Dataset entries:

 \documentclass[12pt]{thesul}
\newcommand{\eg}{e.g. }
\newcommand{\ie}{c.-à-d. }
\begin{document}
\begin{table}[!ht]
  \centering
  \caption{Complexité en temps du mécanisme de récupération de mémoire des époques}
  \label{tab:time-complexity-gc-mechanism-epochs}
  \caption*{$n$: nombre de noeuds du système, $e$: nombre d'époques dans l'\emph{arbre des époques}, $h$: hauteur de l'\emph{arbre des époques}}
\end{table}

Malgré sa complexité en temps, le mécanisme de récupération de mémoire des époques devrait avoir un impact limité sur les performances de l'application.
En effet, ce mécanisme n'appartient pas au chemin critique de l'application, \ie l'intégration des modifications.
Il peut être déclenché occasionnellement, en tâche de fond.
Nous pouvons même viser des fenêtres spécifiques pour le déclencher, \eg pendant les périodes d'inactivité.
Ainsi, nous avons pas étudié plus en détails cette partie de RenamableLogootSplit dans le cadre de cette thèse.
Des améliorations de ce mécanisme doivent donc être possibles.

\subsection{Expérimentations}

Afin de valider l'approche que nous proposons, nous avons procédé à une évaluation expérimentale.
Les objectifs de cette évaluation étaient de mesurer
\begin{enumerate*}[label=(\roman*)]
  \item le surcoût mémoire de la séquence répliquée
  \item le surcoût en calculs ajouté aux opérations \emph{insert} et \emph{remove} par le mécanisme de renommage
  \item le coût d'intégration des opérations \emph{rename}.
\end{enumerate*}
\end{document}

...

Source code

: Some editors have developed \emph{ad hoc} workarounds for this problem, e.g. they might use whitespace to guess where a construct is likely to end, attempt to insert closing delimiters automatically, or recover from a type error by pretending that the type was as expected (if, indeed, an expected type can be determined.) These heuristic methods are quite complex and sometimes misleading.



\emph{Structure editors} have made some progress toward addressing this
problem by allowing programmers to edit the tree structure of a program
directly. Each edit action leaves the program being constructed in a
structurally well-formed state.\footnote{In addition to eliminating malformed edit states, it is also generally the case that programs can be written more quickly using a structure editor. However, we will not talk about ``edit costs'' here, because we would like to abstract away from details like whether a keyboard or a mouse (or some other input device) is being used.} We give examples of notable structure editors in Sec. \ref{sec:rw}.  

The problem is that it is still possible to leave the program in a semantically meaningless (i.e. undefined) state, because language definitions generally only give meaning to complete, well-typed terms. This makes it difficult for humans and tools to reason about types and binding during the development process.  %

==

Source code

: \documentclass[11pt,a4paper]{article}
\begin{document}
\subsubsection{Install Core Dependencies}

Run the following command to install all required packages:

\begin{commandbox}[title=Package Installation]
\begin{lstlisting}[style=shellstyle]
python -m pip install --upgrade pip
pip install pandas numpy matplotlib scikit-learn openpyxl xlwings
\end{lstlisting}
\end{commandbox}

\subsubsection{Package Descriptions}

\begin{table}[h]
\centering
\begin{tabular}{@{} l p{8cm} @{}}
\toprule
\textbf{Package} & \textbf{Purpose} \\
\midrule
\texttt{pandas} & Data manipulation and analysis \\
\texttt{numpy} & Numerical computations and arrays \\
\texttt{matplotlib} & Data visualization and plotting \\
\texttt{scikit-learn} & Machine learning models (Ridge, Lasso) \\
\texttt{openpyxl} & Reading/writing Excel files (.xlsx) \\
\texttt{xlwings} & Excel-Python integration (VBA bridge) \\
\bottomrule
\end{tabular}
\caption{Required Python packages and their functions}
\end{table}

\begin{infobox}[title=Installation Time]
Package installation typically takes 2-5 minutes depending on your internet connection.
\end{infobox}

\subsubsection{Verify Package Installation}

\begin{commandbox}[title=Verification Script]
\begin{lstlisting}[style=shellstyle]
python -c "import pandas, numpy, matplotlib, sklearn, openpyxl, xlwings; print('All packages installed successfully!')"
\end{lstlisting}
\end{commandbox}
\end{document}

• What the task requires
Go through the entries above and copy out every line that includes the word "have".

• Final answer
: Some editors have developed \emph{ad hoc} workarounds for this problem, e.g. they might use whitespace to guess where a construct is likely to end, attempt to insert closing delimiters automatically, or recover from a type error by pretending that the type was as expected (if, indeed, an expected type can be determined.) These heuristic methods are quite complex and sometimes misleading.
\emph{Structure editors} have made some progress toward addressing this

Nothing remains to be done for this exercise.